I knew the broad shape of 1984 before I read it. Big Brother. Surveillance. Thought Police. All that. What I was not ready for was how suffocating the book feels page by page.
Orwell does not rely on giant twists or clever worldbuilding tricks. He just keeps pressing on the same sore spot. The telescreen is always there. The slogans are always there. The Party is always there, reaching right into memory and language and private thought. It wears you down while you read.
That is the part that hit me hardest. The regime does not only want obedience. It wants to wreck your grip on what is real. It wants you to doubt your own memory before anyone else even has to argue with you. That feels more disturbing than the surveillance itself.

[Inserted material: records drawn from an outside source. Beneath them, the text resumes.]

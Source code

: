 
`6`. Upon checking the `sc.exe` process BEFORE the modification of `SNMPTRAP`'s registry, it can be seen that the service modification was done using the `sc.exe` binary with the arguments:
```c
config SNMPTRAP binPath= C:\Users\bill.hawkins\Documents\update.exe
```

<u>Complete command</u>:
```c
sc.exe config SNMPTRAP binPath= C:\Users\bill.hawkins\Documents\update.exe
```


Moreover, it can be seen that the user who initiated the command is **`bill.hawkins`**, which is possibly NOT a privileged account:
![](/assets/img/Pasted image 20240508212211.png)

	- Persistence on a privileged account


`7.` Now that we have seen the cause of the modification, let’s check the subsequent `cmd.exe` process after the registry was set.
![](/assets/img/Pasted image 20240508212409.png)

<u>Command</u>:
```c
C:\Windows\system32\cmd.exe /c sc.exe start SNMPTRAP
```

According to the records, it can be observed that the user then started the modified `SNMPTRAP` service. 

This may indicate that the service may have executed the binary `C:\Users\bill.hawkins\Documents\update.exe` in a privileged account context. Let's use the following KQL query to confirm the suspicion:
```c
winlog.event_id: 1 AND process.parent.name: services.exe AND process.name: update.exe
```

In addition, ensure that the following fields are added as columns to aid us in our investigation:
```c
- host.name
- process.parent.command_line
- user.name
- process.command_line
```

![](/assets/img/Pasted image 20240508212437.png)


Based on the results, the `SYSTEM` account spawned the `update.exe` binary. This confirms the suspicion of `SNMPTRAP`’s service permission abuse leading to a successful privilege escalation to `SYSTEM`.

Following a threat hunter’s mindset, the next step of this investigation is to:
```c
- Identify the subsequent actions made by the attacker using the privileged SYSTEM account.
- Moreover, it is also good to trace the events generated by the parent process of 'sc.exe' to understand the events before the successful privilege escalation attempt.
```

Winston works because he is small and shaky and ordinary. He is not built like a movie rebel. He is a lonely man trying to protect a corner of his mind. Sometimes that corner is a memory. Sometimes it is desire. Sometimes it is just the urge to say that two plus two still matters.
There is no fake heroism in this book. Orwell is too ruthless for that. He keeps asking what power can do when it does not stop at laws or prisons and goes straight for the self. Not the body first. The self.
I finished 1984 feeling tired in the best way. It is brutal, but it earns that brutality. A lot of books warn you about tyranny. This one makes tyranny feel intimate.